Aviva Rohde, PhD is a TRISP graduate and Adjunct Assistant Professor of Psychology and Education at Teachers College, Columbia University. Private practice, New York City.

Alan Roland, PhD is on the faculty of the National Psychological Association for Psychoanalysis and the Institute for Expressive Analysis. He is author of In Search of Self in India and Japan: Toward a Cross-Cultural Psychology (Princeton University Press) and Cultural Pluralism and Psychoanalysis: The Asian and North American Experience (Routledge). Private practice, New York City.

Adria E. Schwartz, PhD is a supervisory and training analyst at the New York University Postdoctoral Program in Psychoanalysis and Psychotherapy; faculty and supervisor at the Institute for Contemporary Psychotherapy and the Psychoanalytic Psychotherapy Study Center. She is the author of Sexual Subjects: Lesbians, Gender and Psychoanalysis, (Routledge) as well as numerous articles on gender and development.

Charles B. Strozier, PhD is a practicing psychoanalyst and senior faculty member of TRISP, as well as professor of history at CUNY. He is currently writing a biography of Heinz Kohut. Private practice, New York City.

Maxwell S. Sucharov, MD is a board member of the Western Canada Psychoanalytic Psychotherapy Society and clinical assistant Professor of Psychiatry, University of British Columbia. He is an author of presentations and publications including "Listening to the Empathic Dance: A Rediscovery of the Therapist’s Subjectivity."

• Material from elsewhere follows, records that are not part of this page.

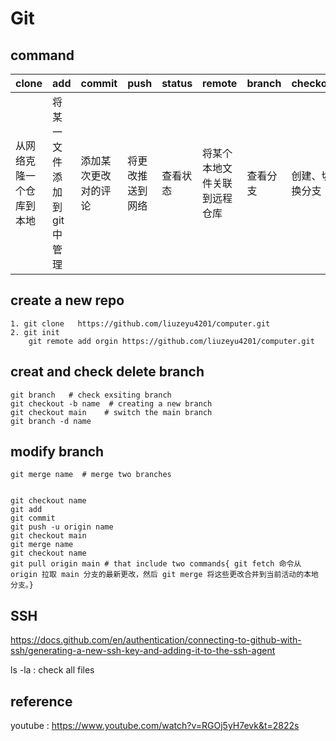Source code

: # Git 

## command
|clone|add|commit|push|status|remote|branch|checkout|merge|pull|
|---|---|---|---|---|---|---|---|---|---|
|从网络克隆一个仓库到本地|将某一文件添加到git中管理|添加某次更改对的评论|将更改推送到网络|查看状态|将某个本地文件关联到远程仓库|查看分支|创建、切换分支|合并分支|获取并合并分支




## create a new repo


```
1. git clone   https://github.com/liuzeyu4201/computer.git
2. git init 
    git remote add orgin https://github.com/liuzeyu4201/computer.git
```

## creat and check delete branch

```
git branch   # check exsiting branch
git checkout -b name  # creating a new branch
git checkout main    # switch the main branch
git branch -d name
```

## modify branch
```
git merge name  # merge two branches


git checkout name
git add 
git commit
git push -u origin name
git checkout main
git merge name
git checkout name 
git pull origin main # that include two commands{ git fetch 命令从 origin 拉取 main 分支的最新更改，然后 git merge 将这些更改合并到当前活动的本地分支。}

```
## SSH
<!--  -->
https://docs.github.com/en/authentication/connecting-to-github-with-ssh/generating-a-new-ssh-key-and-adding-it-to-the-ssh-agent

ls -la :  check all files 

## reference
youtube :   https://www.youtube.com/watch?v=RGOj5yH7evk&t=2822s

Peter B. Zimmermann, PhD is a founding member, vice president of the Board of Trustees, and senior faculty member of TRISP. He is a senior member, faculty, supervisor and training analyst of the National Psychological Association for Psychoanalysis. Dr. Zimmermann is an author and co-author of presentations and publications on select topics in self psychology and intersubjectivity, including "The Case of Ms. M" in Psychoanalysis Today: A Case Book (Charles C. Thomas, 1991) Private Practice, New York City.